How wonderful to realise that the Bible never grows old. As Vance Havner puts it, “The Word of God is either absolute or obsolete.” The generations come and go, but the Word of God shall stand forever. Kant (1724-1804) put it better than he knew, “The Bible is an inexhaustible fountain of all truths. [Its] existence is the greatest blessing which humanity ever experienced.” Yet, it was Kant’s teaching, perhaps more than any other man, that opened the door to the modern denial that man can really know God or His Word, and prepared the way for Neo-orthodoxy and existentialism! Consider the Bible’s teaching.

How practical is the book of Proverbs! This chapter deals with problems facing all ages. Anxiety, stress, anger, international strife, confront us within its pages. Proverbs is a good place to start reading the Bible! Someone said, “It is well fitted to create a market for the Gospel.” It provides a mirror in which to see ourselves and a treasury of Wisdom and Truth to live by. Parents, keep every before your children that “truth in faith works holiness in life.” The same applies to the evil workings of error!

To reveal what little reason saints have to envy sinners, the last four verses compare the respective condition of each. Verses 27-31 were God’s rules, and verses 32-35 give God’s reasons. The history of man is the epic of the violation of those rules! The negative rules are followed by positive reasons. God owes us no explanation for our obedience, yet sinful men wilfully scorn them.

The warnings run from vs. 25-31, and all begin Do not! Who says there should only be positive preaching? Here we are told how to do good negatively, and they all have their counterparts in the NT. Note that what not to do clearly suggests what we should do. Negatives merely serve to highlight the positives!

In spite of all the rhetoric, there is still little neighbourliness in this sin-cursed world, but, tragically, lots of hatred and division. This touches a sensitive but practical nerve. How should a believer act toward a neighbour, and who is that neighbour?
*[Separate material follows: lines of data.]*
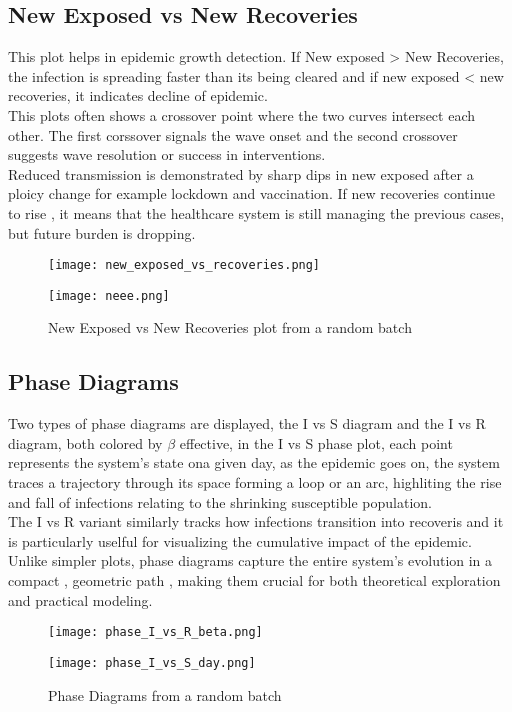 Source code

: \documentclass[11pt,a4paper]{article}
\theoremstyle{remark}\newtheorem{remark}{Remark}
\begin{document}
\subsection{New Exposed vs New Recoveries}
This plot helps in epidemic growth detection. If New exposed > New Recoveries, the infection is spreading faster than its being cleared and if new exposed < new recoveries, it indicates decline of epidemic. \\
This plots often shows a crossover point where the two curves intersect each other. The first corssover signals the wave onset and the second crossover suggests wave resolution or success in interventions. \\
Reduced transmission is demonstrated by sharp dips in new exposed after a ploicy change for example lockdown and vaccination. If new recoveries continue to rise , it means that the healthcare system is still managing the previous cases, but future burden is dropping.
\begin{figure}[H]
    \begin{minipage}{0.49\linewidth}
        \flushleft
        \texttt{[image: new\_exposed\_vs\_recoveries.png]}
    \end{minipage}
    \hfill
    \begin{minipage}{0.49\linewidth}
        \flushright
        \texttt{[image: neee.png]}
    \end{minipage}
    
    \caption{New Exposed vs New Recoveries plot from a random batch}
    \label{fig:seir-side-by-side}
\end{figure}
\subsection{Phase Diagrams}
Two types of phase diagrams are displayed, the I vs S diagram and the I vs R diagram, both colored by $\beta$ effective, in the I vs S phase plot, each point represents the system's state ona  given day, as the epidemic goes on, the system traces a trajectory through its space forming a loop or an arc, highliting the rise and fall of infections relating to the shrinking susceptible population.\\
The I vs R variant similarly tracks how infections transition into recoveris and it is particularly uselful for visualizing the cumulative impact of the epidemic. Unlike simpler plots, phase diagrams capture the entire system's evolution in a compact , geometric path , making them crucial for both theoretical exploration and practical modeling.
\begin{figure}[H]
    \begin{minipage}{0.49\linewidth}
        \flushleft
        \texttt{[image: phase\_I\_vs\_R\_beta.png]}
    \end{minipage}
    \hfill
    \begin{minipage}{0.49\linewidth}
        \flushright
        \texttt{[image: phase\_I\_vs\_S\_day.png]}
    \end{minipage}
    
    \caption{Phase Diagrams from a random batch}
    \label{fig:seir-side-by-side}
\end{figure}
\end{document}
This is the proclamation of the Good Samaritan parable, which is still timely for us (Jas. 2:14-17). Note how the verses 27-31 all begin Do not (Heb.)!

William Arnot observed, “An appalling amount of hypocrisy exists in Christendom, and passes current for devotion.” Bunyan painted a similarly sad picture in his day. When the sailing is smooth, By-ends and his kinsfolk of the town of Fair Speech will not suffer Christian to “impose or lord it over [their] faith,” but Christian replied, “You must go against wind and tide; you must own Religion in his rags, as well as when in his silver slippers.” Many are like By-ends great-grandfather, who was a “waterman, looking one way and rowing another!”

Solomon boldly affirms that God is the Creator, and ‘He’s got the whole world in His hands’ (Gen. 1:1, Col. 1:9-17). Also we have a foreview of the Gospel. Sin blinds man from seeing that “that which moves God to work is Goodness; that which orders his work is Wisdom; that which perfects his work is Power” (Hooker). The Bible repudiates two theories commonly held to explain the origin of everything, namely, that the world is eternal, or that everything evolved by chance plus time. Since Wisdom was God’s Agent in creation (8:22-31), how much more does man need this Wisdom to occupy and subdue the earth as God’s Covenant-keeper!